Innovation in a Change-Resistant Industry
Jan. 7, 2020
With technology and other external forces reshaping the market, professional financial services firms are rethinking their approach to business.
The professional financial services industry — and accounting in particular — is in a perpetual state of change. Evolutions in consumer behavior, advances in technology and competition in myriad forms are threating the health of firms that fail to adapt. But for the industry leaders willing and able to evolve along with their clients’ needs, the potential for growth is unlimited.
Perhaps the biggest disruption impacting the marketplace is technology, specifically the cost and sophistication of these new tools. While these advances present challenges as companies scramble to adopt and adjust, they also create opportunities for improvement. For instance, the ability to capture and report data in ways never before possible allows professional financial services providers to more quickly and accurately identify new patterns or trends. With this information, they can offer clients more consultative and predictive solutions.
Technology also affects the speed with which firms can deliver products and services. As organizations become cloud-based, they deploy products in weeks or months rather than years.
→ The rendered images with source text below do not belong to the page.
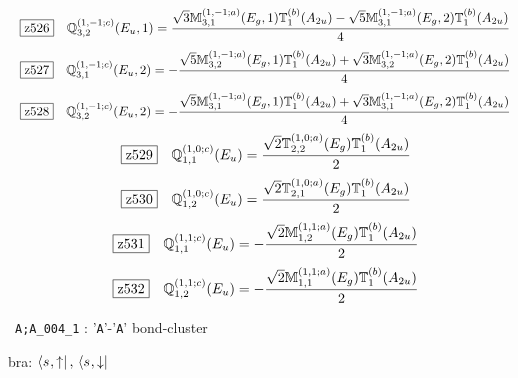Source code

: \documentclass[fleqn,10pt,landscape]{jsarticle}
\begin{document}
\begin{dmath*}
\hspace*{3mm}\fbox{z526}\quad \mathbb{Q}_{3,2}^{(1,-1;c)}(E_{u},1)=\frac{\sqrt{3} \mathbb{M}_{3,1}^{(1,-1;a)}(E_{g},1) \mathbb{T}_{1}^{(b)}(A_{2u}) - \sqrt{5} \mathbb{M}_{3,1}^{(1,-1;a)}(E_{g},2) \mathbb{T}_{1}^{(b)}(A_{2u})}{4}
\end{dmath*}
\begin{dmath*}
\hspace*{3mm}\fbox{z527}\quad \mathbb{Q}_{3,1}^{(1,-1;c)}(E_{u},2)=- \frac{\sqrt{5} \mathbb{M}_{3,2}^{(1,-1;a)}(E_{g},1) \mathbb{T}_{1}^{(b)}(A_{2u}) + \sqrt{3} \mathbb{M}_{3,2}^{(1,-1;a)}(E_{g},2) \mathbb{T}_{1}^{(b)}(A_{2u})}{4}
\end{dmath*}
\begin{dmath*}
\hspace*{3mm}\fbox{z528}\quad \mathbb{Q}_{3,2}^{(1,-1;c)}(E_{u},2)=- \frac{\sqrt{5} \mathbb{M}_{3,1}^{(1,-1;a)}(E_{g},1) \mathbb{T}_{1}^{(b)}(A_{2u}) + \sqrt{3} \mathbb{M}_{3,1}^{(1,-1;a)}(E_{g},2) \mathbb{T}_{1}^{(b)}(A_{2u})}{4}
\end{dmath*}
\begin{dmath*}
\hspace*{3mm}\fbox{z529}\quad \mathbb{Q}_{1,1}^{(1,0;c)}(E_{u})=\frac{\sqrt{2} \mathbb{T}_{2,2}^{(1,0;a)}(E_{g}) \mathbb{T}_{1}^{(b)}(A_{2u})}{2}
\end{dmath*}
\begin{dmath*}
\hspace*{3mm}\fbox{z530}\quad \mathbb{Q}_{1,2}^{(1,0;c)}(E_{u})=\frac{\sqrt{2} \mathbb{T}_{2,1}^{(1,0;a)}(E_{g}) \mathbb{T}_{1}^{(b)}(A_{2u})}{2}
\end{dmath*}
\begin{dmath*}
\hspace*{3mm}\fbox{z531}\quad \mathbb{Q}_{1,1}^{(1,1;c)}(E_{u})=- \frac{\sqrt{2} \mathbb{M}_{1,2}^{(1,1;a)}(E_{g}) \mathbb{T}_{1}^{(b)}(A_{2u})}{2}
\end{dmath*}
\begin{dmath*}
\hspace*{3mm}\fbox{z532}\quad \mathbb{Q}_{1,2}^{(1,1;c)}(E_{u})=- \frac{\sqrt{2} \mathbb{M}_{1,1}^{(1,1;a)}(E_{g}) \mathbb{T}_{1}^{(b)}(A_{2u})}{2}
\end{dmath*}
\vspace{5mm}

\noindent\textbullet\, \texttt{A;A_004_1} : '\texttt{A}'-'\texttt{A}' bond-cluster

\noindent\quad * bra: $\bra{s_{},\uparrow},\, \bra{s_{},\downarrow}$
\end{document}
Schedules accelerate, and the time required to execute a new idea decreases dramatically.
Another key disruptive force is the pressure coming from companies outside the industry that are now offering lower-end tax preparation. The increasingly intuitive nature of off-the-shelf tax software is also siphoning off a line of work that has been a mainstay of accounting practices.
Taken as a whole, these trends deliver a simple message: Past solutions no longer guarantee future success. Innovative thinking must drive every decision, every day.
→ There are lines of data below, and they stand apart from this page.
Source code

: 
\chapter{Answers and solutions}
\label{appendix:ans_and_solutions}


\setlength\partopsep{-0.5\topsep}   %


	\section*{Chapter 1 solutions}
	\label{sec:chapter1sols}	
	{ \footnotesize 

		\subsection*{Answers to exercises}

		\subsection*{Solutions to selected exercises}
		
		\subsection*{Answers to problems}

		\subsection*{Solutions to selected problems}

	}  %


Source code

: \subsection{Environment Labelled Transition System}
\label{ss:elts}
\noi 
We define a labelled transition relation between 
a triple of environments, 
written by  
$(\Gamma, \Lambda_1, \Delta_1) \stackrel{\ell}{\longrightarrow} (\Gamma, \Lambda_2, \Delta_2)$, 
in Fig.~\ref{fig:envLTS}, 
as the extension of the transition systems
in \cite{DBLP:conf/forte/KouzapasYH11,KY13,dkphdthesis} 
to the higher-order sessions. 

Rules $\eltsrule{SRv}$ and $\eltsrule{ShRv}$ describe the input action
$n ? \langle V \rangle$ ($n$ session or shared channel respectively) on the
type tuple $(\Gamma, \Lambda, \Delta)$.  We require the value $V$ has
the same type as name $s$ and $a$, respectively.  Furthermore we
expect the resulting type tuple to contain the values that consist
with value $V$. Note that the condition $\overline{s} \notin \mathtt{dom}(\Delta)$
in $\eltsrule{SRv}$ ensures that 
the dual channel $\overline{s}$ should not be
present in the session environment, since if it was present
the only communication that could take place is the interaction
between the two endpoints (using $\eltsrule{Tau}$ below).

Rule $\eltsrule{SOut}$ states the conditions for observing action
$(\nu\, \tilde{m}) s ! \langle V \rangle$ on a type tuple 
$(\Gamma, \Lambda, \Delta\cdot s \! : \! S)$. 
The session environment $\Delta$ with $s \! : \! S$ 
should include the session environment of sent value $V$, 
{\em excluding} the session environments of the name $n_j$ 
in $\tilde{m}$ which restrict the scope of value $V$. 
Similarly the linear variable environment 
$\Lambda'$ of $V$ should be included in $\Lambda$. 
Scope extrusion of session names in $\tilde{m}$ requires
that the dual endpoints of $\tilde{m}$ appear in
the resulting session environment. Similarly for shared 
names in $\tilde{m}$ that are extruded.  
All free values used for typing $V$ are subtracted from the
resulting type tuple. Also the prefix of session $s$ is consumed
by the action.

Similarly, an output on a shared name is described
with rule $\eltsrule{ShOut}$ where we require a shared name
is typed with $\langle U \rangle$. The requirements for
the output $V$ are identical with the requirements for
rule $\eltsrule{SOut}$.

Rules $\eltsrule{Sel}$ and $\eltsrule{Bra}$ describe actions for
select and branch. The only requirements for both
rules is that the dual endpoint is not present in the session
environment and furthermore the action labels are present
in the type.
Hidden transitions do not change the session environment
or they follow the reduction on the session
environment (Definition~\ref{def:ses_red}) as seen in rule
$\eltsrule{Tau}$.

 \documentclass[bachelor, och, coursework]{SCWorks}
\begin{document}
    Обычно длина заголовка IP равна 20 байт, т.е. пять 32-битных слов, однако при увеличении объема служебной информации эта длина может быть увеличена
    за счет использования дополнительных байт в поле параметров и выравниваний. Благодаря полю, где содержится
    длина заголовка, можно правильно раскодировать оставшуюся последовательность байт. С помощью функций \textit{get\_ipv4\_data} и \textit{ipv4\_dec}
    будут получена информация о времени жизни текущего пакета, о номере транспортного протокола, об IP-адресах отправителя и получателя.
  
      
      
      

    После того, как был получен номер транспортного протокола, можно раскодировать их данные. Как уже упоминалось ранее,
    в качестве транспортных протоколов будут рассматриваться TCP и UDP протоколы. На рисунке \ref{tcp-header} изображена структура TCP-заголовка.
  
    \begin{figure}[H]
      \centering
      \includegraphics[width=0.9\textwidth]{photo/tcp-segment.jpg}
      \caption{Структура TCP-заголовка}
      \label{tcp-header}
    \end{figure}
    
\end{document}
Forward-leaning firms embrace this mindset and use it to guide their approach to every aspect of their businesses. Some, like Elliott Davis, have committed so completely to this ideal that they’ve appointed a Chief Innovation Officer (CINO) whose sole focus is to design and foster an innovation-friendly environment throughout the organization. These individuals are tasked with establishing company-wide best practices, developing new capabilities, identifying new market spaces and opportunities and facilitating the exchange of ideas that fuel innovation.
This commitment to innovation is one of the many reasons Elliott Davis is at home in Chattanooga, Tennessee, recently named by Forbes as one of America’s most startup friendly cities. Our office of 110 employees sits just down the street from the City’s Innovation District, a designated quarter-mile walking radius focused on creative problem-solving and building connections. Anchoring this area is the Edney Innovation Center, a 10-story building filled with startups, shared workspace and community meeting rooms, bringing hundreds of people and ideas together daily. We’re no startup, but we embrace the same innovation, agility and consumer focus shared by our neighbors.
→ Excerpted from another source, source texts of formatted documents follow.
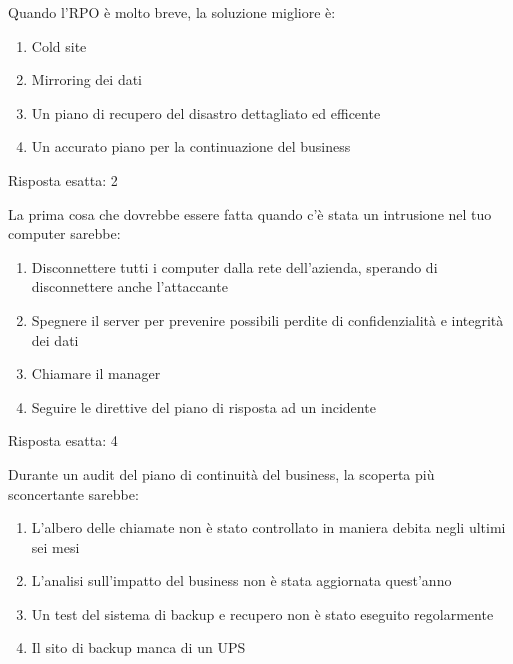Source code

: \begin{Exercise} [
  title={RTO Stretto},
  label={bcdr3}
 ]

 \Question Quando l'RPO è molto breve, la soluzione migliore è:
 \begin{enumerate}
  \item Cold site
  \item Mirroring dei dati
  \item Un piano di recupero del disastro dettagliato ed efficente
  \item Un accurato piano per la continuazione del business
 \end{enumerate}

\end{Exercise}

\begin{Answer} [
  ref={bcdr3},
  number={3}
 ]

 \Question Risposta esatta: 2
\end{Answer}

\label{EsBCDR2}

\begin{Exercise} [
  title={Azioni da intraprendere},
  label={bcdr4}
 ]

 \Question La prima cosa che dovrebbe essere fatta quando c'è stata un
 intrusione nel tuo computer sarebbe:
 \begin{enumerate}
   \item Disconnettere tutti i computer dalla rete dell'azienda, sperando di
   disconnettere anche l'attaccante
   \item Spegnere il server per prevenire possibili perdite di confidenzialità
   e integrità dei dati
   \item Chiamare il manager
   \item Seguire le direttive del piano di risposta ad un incidente
 \end{enumerate}

\end{Exercise}

\begin{Answer} [
  ref={bcdr4},
  number={4}
 ]

 \Question Risposta esatta: 4
\end{Answer}


\begin{Exercise} [
  title={Domanda su BCP},
  label={bcdr5}
 ]

 \Question Durante un audit del piano di continuità del business, la scoperta
 più sconcertante sarebbe:
 \begin{enumerate}
   \item L'albero delle chiamate non è stato controllato in maniera debita
   negli ultimi sei mesi
   \item L'analisi sull'impatto del business non è stata aggiornata quest'anno
   \item Un test del sistema di backup e recupero non è stato eseguito
   regolarmente
   \item Il sito di backup manca di un UPS
 \end{enumerate}

\end{Exercise}


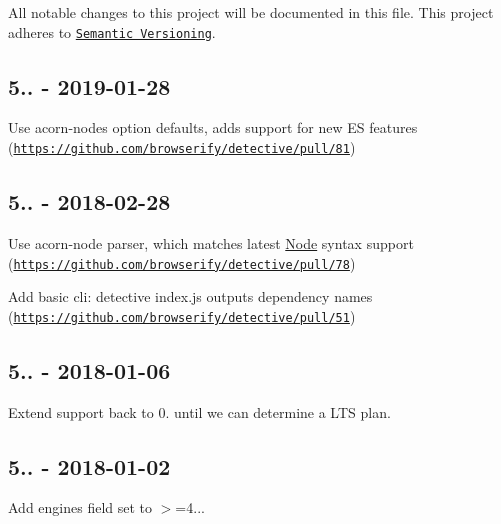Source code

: All notable changes to this project will be documented in this file. This project adheres to \href{http://semver.org/}{\tt Semantic Versioning}.

\subsection*{5.. -\/ 2019-\/01-\/28}


\begin{DoxyItemize}
\item Use acorn-\/node\textquotesingle{}s option defaults, adds support for new ES features (\href{https://github.com/browserify/detective/pull/81}{\tt https\+://github.\+com/browserify/detective/pull/81})
\end{DoxyItemize}

\subsection*{5.. -\/ 2018-\/02-\/28}


\begin{DoxyItemize}
\item Use acorn-\/node parser, which matches latest \mbox{\hyperlink{classNode}{Node}} syntax support (\href{https://github.com/browserify/detective/pull/78}{\tt https\+://github.\+com/browserify/detective/pull/78})
\item Add basic cli\+: {\ttfamily detective index.\+js} outputs dependency names (\href{https://github.com/browserify/detective/pull/51}{\tt https\+://github.\+com/browserify/detective/pull/51})
\end{DoxyItemize}

\subsection*{5.. -\/ 2018-\/01-\/06}


\begin{DoxyItemize}
\item Extend support back to 0. until we can determine a L\+TS plan.
\end{DoxyItemize}

\subsection*{5.. -\/ 2018-\/01-\/02}


\begin{DoxyItemize}
\item Add engines field set to {\ttfamily $>$=4..}.
\end{DoxyItemize}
Take the Electric Power Board. In 2009, Chattanooga’s own Electric Power Board beat Google and every other internet provider in the race to offer fiber optics internet to an entire city. Even now, Chattanooga is home to the most affordable and fastest internet service in the United States, with speeds from 300 Mbps to 10 Gig. In addition to earning Chattanooga the title of Gig City, EPB also focuses on providing exceptional customer service and transparent billing in an industry where both tend to be lacking.
Access America Transport, a little startup in Chattanooga, revolutionized shipping and logistics when it took on organizing multi-modal transportation. Access America went on to be acquired by Coyote Logistics and later, UPS. Access America connected drivers who had empty trucks with those in need of shipping services and paired the two in a mutually beneficial agreement.
When you dig into these companies at the local level, they have two things in common. Yes, they use technology effectively. But they take it a step further. Each of these companies understands that technology is only a tool. Their customers remained the center of their focus as they sought new ways to solve problems and provide value.
So what does innovation look like in the context of professional financial services? The answer will vary from company to company, but a good place to start would be exploring both digital innovation and process innovation, just like Chattanooga’s own success stories.
Every process, every technology, every engagement – everything must be reimagined as firms seeks to replace transactional services with transformational solutions.
This is true of the Elliott Davis team as we offer an even deeper portfolio of services in the areas of tax, audit and assurance. Not only are we dedicated to using technology and data to offer clients the most accurate and time-saving solutions, we know that the personal factor must not be forgotten.
The hunt for innovation motivates Elliott Davis employees every day. We continually ask how we can serve our clients on their journeys. Our own innovation story helps us better understand how to support our customers as they navigate the disruptions in their respective industries.